What is required> Set down exactly the lines below between the line holding "- #### <strong>1.3" and the line holding "<strong>python3</strong>: Este é", inclusive; no other line belongs in the answer.

Material to process>

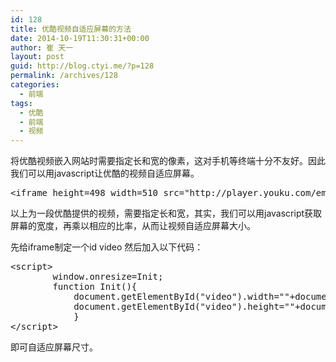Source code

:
 ```yaml
---
id: 128
title: 优酷视频自适应屏幕的方法
date: 2014-10-19T11:30:31+00:00
author: 崔 天一
layout: post
guid: http://blog.ctyi.me/?p=128
permalink: /archives/128
categories:
  - 前端
tags:
  - 优酷
  - 前端
  - 视频
---
```

将优酷视频嵌入网站时需要指定长和宽的像素，这对手机等终端十分不友好。因此我们可以用javascript让优酷的视频自适应屏幕。

<pre class="lang:xhtml decode:true ">&lt;iframe height=498 width=510 src="http://player.youku.com/embed/XODA2NDM4OTI0" frameborder=0 allowfullscreen&gt;&lt;/iframe&gt;</pre>

以上为一段优酷提供的视频，需要指定长和宽，其实，我们可以用javascript获取屏幕的宽度，再乘以相应的比率，从而让视频自适应屏幕大小。

先给iframe制定一个id video 然后加入以下代码：

<pre class="lang:js decode:true ">&lt;script&gt;  
		window.onresize=Init;  
		function Init(){
			document.getElementById("video").width=""+document.body.clientWidth*0.8+"";
			document.getElementById("video").height=""+document.body.clientWidth*0.45+"";
			} 
&lt;/script&gt;
</pre>

即可自适应屏幕尺寸。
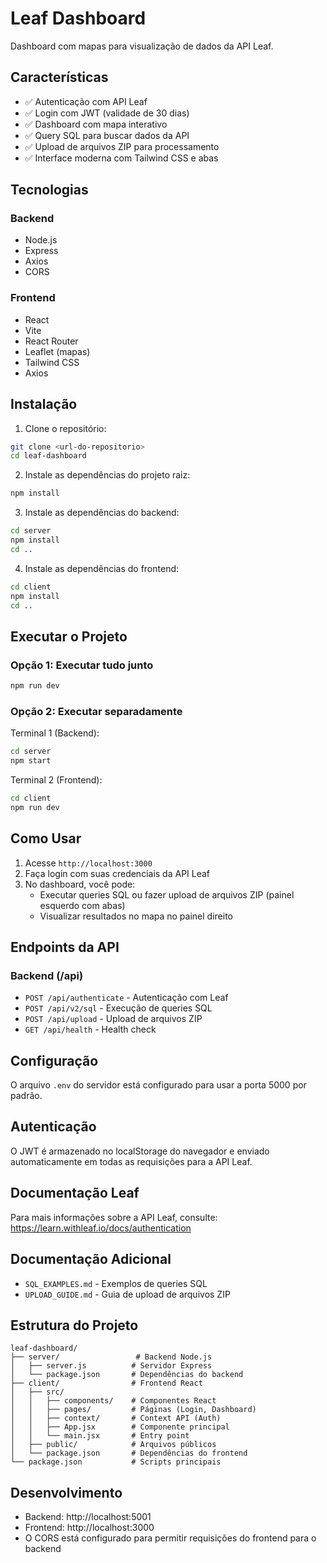 # Leaf Dashboard

Dashboard com mapas para visualização de dados da API Leaf.

## Características

- ✅ Autenticação com API Leaf
- ✅ Login com JWT (validade de 30 dias)
- ✅ Dashboard com mapa interativo
- ✅ Query SQL para buscar dados da API
- ✅ Upload de arquivos ZIP para processamento
- ✅ Interface moderna com Tailwind CSS e abas

## Tecnologias

### Backend
- Node.js
- Express
- Axios
- CORS

### Frontend
- React
- Vite
- React Router
- Leaflet (mapas)
- Tailwind CSS
- Axios

## Instalação

1. Clone o repositório:
```bash
git clone <url-do-repositorio>
cd leaf-dashboard
```

2. Instale as dependências do projeto raiz:
```bash
npm install
```

3. Instale as dependências do backend:
```bash
cd server
npm install
cd ..
```

4. Instale as dependências do frontend:
```bash
cd client
npm install
cd ..
```

## Executar o Projeto

### Opção 1: Executar tudo junto
```bash
npm run dev
```

### Opção 2: Executar separadamente

Terminal 1 (Backend):
```bash
cd server
npm start
```

Terminal 2 (Frontend):
```bash
cd client
npm run dev
```

## Como Usar

1. Acesse `http://localhost:3000`
2. Faça login com suas credenciais da API Leaf
3. No dashboard, você pode:
   - Executar queries SQL ou fazer upload de arquivos ZIP (painel esquerdo com abas)
   - Visualizar resultados no mapa no painel direito

## Endpoints da API

### Backend (/api)

- `POST /api/authenticate` - Autenticação com Leaf
- `POST /api/v2/sql` - Execução de queries SQL
- `POST /api/upload` - Upload de arquivos ZIP
- `GET /api/health` - Health check

## Configuração

O arquivo `.env` do servidor está configurado para usar a porta 5000 por padrão.

## Autenticação

O JWT é armazenado no localStorage do navegador e enviado automaticamente em todas as requisições para a API Leaf.

## Documentação Leaf

Para mais informações sobre a API Leaf, consulte:
https://learn.withleaf.io/docs/authentication

## Documentação Adicional

- `SQL_EXAMPLES.md` - Exemplos de queries SQL
- `UPLOAD_GUIDE.md` - Guia de upload de arquivos ZIP

## Estrutura do Projeto

```
leaf-dashboard/
├── server/                 # Backend Node.js
│   ├── server.js          # Servidor Express
│   └── package.json       # Dependências do backend
├── client/                # Frontend React
│   ├── src/
│   │   ├── components/    # Componentes React
│   │   ├── pages/         # Páginas (Login, Dashboard)
│   │   ├── context/       # Context API (Auth)
│   │   ├── App.jsx        # Componente principal
│   │   └── main.jsx       # Entry point
│   ├── public/            # Arquivos públicos
│   └── package.json       # Dependências do frontend
└── package.json           # Scripts principais
```

## Desenvolvimento

- Backend: http://localhost:5001
- Frontend: http://localhost:3000
- O CORS está configurado para permitir requisições do frontend para o backend

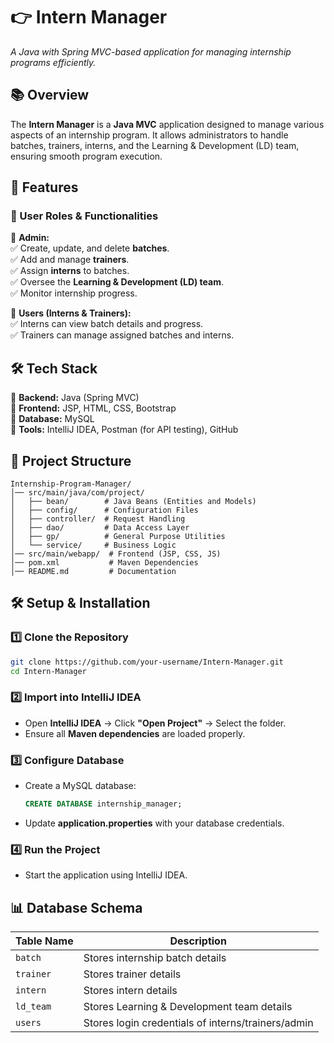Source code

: # 👉 Intern Manager
_A Java with Spring MVC-based application for managing internship programs efficiently._

## 📚 Overview
The **Intern Manager** is a **Java MVC** application designed to manage various aspects of an internship program. It allows administrators to handle batches, trainers, interns, and the Learning & Development (LD) team, ensuring smooth program execution.

## 🚀 Features

### 🔹 User Roles & Functionalities

👤 **Admin:**  
✅ Create, update, and delete **batches**.  
✅ Add and manage **trainers**.  
✅ Assign **interns** to batches.  
✅ Oversee the **Learning & Development (LD) team**.  
✅ Monitor internship progress.  

👥 **Users (Interns & Trainers):**  
✅ Interns can view batch details and progress.  
✅ Trainers can manage assigned batches and interns.  

## 🛠️ Tech Stack

🔹 **Backend:** Java (Spring MVC)  
🔹 **Frontend:** JSP, HTML, CSS, Bootstrap  
🔹 **Database:** MySQL  
🔹 **Tools:** IntelliJ IDEA, Postman (for API testing), GitHub  

## 📂 Project Structure
```
Internship-Program-Manager/
️│── src/main/java/com/project/
️│   ├── bean/        # Java Beans (Entities and Models)
️│   ├── config/      # Configuration Files
️│   ├── controller/  # Request Handling
️│   ├── dao/         # Data Access Layer
️│   ├── gp/          # General Purpose Utilities
️│   └── service/     # Business Logic
️│── src/main/webapp/  # Frontend (JSP, CSS, JS)
️│── pom.xml           # Maven Dependencies
️│── README.md         # Documentation
```

## 🛠️ Setup & Installation

### 1️⃣ Clone the Repository
```sh
git clone https://github.com/your-username/Intern-Manager.git
cd Intern-Manager
```

### 2️⃣ Import into IntelliJ IDEA
- Open **IntelliJ IDEA** → Click **"Open Project"** → Select the folder.  
- Ensure all **Maven dependencies** are loaded properly.  

### 3️⃣ Configure Database
- Create a MySQL database:
  ```sql
  CREATE DATABASE internship_manager;
  ```
- Update **application.properties** with your database credentials.

### 4️⃣ Run the Project
- Start the application using IntelliJ IDEA.

## 📊 Database Schema

| Table Name  | Description |
|-------------|------------|
| `batch` | Stores internship batch details |
| `trainer` | Stores trainer details |
| `intern` | Stores intern details |
| `ld_team` | Stores Learning & Development team details |
| `users` | Stores login credentials of interns/trainers/admin |







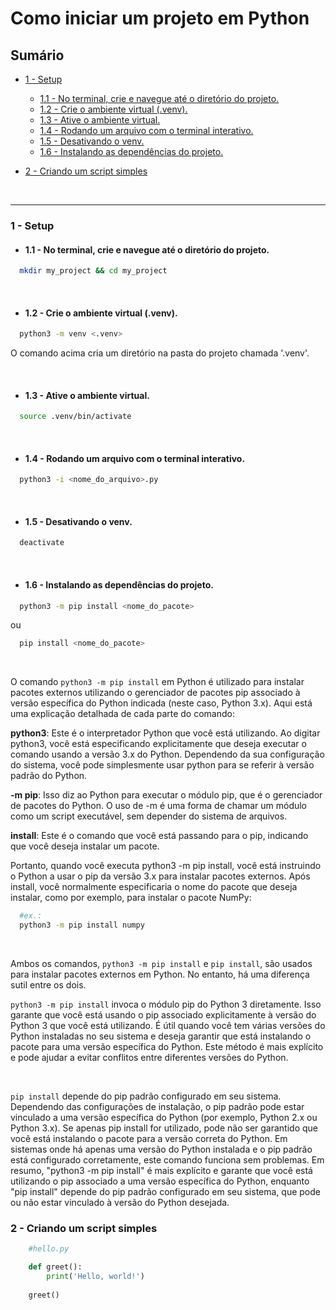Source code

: # Como iniciar um projeto em Python

## Sumário
- [1 - Setup](#1---setup)
    - [1.1 - No terminal, crie e navegue até o diretório do projeto.](#11---no-terminal-crie-e-navegue-até-o-diretório-do-projeto)
    - [1.2 - Crie o ambiente virtual (.venv).](#12---crie-o-ambiente-virtual-venv)
    - [1.3 - Ative o ambiente virtual.](#13---ative-o-ambiente-virtual)
    - [1.4 - Rodando um arquivo com o terminal interativo.](#14---rodando-um-arquivo-com-o-terminal-interativo)
    - [1.5 - Desativando o venv.](#15---desativando-o-venv)
    - [1.6 - Instalando as dependências do projeto.](#16---instalando-as-dependências-do-projeto)

- [2 - Criando um script simples](#2---criando-um-script-simples)


<br />

<hr>

### <strong>1 - Setup</strong>

  - #### <strong>1.1 - No terminal, crie e navegue até o diretório do projeto.</strong>

  ```sh
    mkdir my_project && cd my_project
  ```
 <br />

  - #### <strong>1.2 - Crie o ambiente virtual (.venv).</strong>

  ```sh
    python3 -m venv <.venv>
  ```
  <p>O comando acima cria um diretório na pasta do projeto chamada '.venv'.</p>
 <br />

  - #### <strong>1.3 - Ative o ambiente virtual.</strong>

  ```sh
    source .venv/bin/activate
  ```
 <br />

  - #### <strong>1.4 - Rodando um arquivo com o terminal interativo.</strong>

  ```sh
    python3 -i <nome_do_arquivo>.py
  ```
 <br />

 - #### <strong>1.5 - Desativando o venv.</strong>

  ```sh
    deactivate
  ```
 <br />


  - #### <strong>1.6 - Instalando as dependências do projeto.</strong>
  
  ```sh
    python3 -m pip install <nome_do_pacote>
  ```
  ou

  ```sh
    pip install <nome_do_pacote>
  ```
 <br />

  <p>
  O comando <code>python3 -m pip install</code> em Python é utilizado para instalar pacotes externos utilizando o gerenciador de pacotes pip associado à versão específica do Python indicada (neste caso, Python 3.x). Aqui está uma explicação detalhada de cada parte do comando:

  <strong>python3</strong>: Este é o interpretador Python que você está utilizando. Ao digitar python3, você está especificando explicitamente que deseja executar o comando usando a versão 3.x do Python. Dependendo da sua configuração do sistema, você pode simplesmente usar python para se referir à versão padrão do Python.

  <strong>-m pip</strong>: Isso diz ao Python para executar o módulo pip, que é o gerenciador de pacotes do Python. O uso de -m é uma forma de chamar um módulo como um script executável, sem depender do sistema de arquivos.

  <strong>install</strong>: Este é o comando que você está passando para o pip, indicando que você deseja instalar um pacote.

  Portanto, quando você executa python3 -m pip install, você está instruindo o Python a usar o pip da versão 3.x para instalar pacotes externos. Após install, você normalmente especificaria o nome do pacote que deseja instalar, como por exemplo, para instalar o pacote NumPy:
  </p>

  ```sh
    #ex.:
    python3 -m pip install numpy
  ```

 <br />

<p>
Ambos os comandos, <code>python3 -m pip install</code> e <code>pip install</code>, são usados para instalar pacotes externos em Python. No entanto, há uma diferença sutil entre os dois.

<code>python3 -m pip install</code> invoca o módulo pip do Python 3 diretamente. Isso garante que você está usando o pip associado explicitamente à versão do Python 3 que você está utilizando.
É útil quando você tem várias versões do Python instaladas no seu sistema e deseja garantir que está instalando o pacote para uma versão específica do Python.
Este método é mais explícito e pode ajudar a evitar conflitos entre diferentes versões do Python.</p>

<br />

<p>
<code>pip install</code> depende do pip padrão configurado em seu sistema. Dependendo das configurações de instalação, o pip padrão pode estar vinculado a uma versão específica do Python (por exemplo, Python 2.x ou Python 3.x).
Se apenas pip install for utilizado, pode não ser garantido que você está instalando o pacote para a versão correta do Python.
Em sistemas onde há apenas uma versão do Python instalada e o pip padrão está configurado corretamente, este comando funciona sem problemas.
Em resumo, "python3 -m pip install" é mais explícito e garante que você está utilizando o pip associado a uma versão específica do Python, enquanto "pip install" depende do pip padrão configurado em seu sistema, que pode ou não estar vinculado à versão do Python desejada.
</p>


### <strong>2 - Criando um script simples</strong>
```py
    #hello.py

    def greet():
        print('Hello, world!')
    
    greet()
```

Your response>
  - #### <strong>1.3 - Ative o ambiente virtual.</strong>

  ```sh
    source .venv/bin/activate
  ```
 <br />

  - #### <strong>1.4 - Rodando um arquivo com o terminal interativo.</strong>

  ```sh
    python3 -i <nome_do_arquivo>.py
  ```
 <br />

 - #### <strong>1.5 - Desativando o venv.</strong>

  ```sh
    deactivate
  ```
 <br />


  - #### <strong>1.6 - Instalando as dependências do projeto.</strong>
  
  ```sh
    python3 -m pip install <nome_do_pacote>
  ```
  ou

  ```sh
    pip install <nome_do_pacote>
  ```
 <br />

  <p>
  O comando <code>python3 -m pip install</code> em Python é utilizado para instalar pacotes externos utilizando o gerenciador de pacotes pip associado à versão específica do Python indicada (neste caso, Python 3.x). Aqui está uma explicação detalhada de cada parte do comando:

  <strong>python3</strong>: Este é o interpretador Python que você está utilizando. Ao digitar python3, você está especificando explicitamente que deseja executar o comando usando a versão 3.x do Python. Dependendo da sua configuração do sistema, você pode simplesmente usar python para se referir à versão padrão do Python.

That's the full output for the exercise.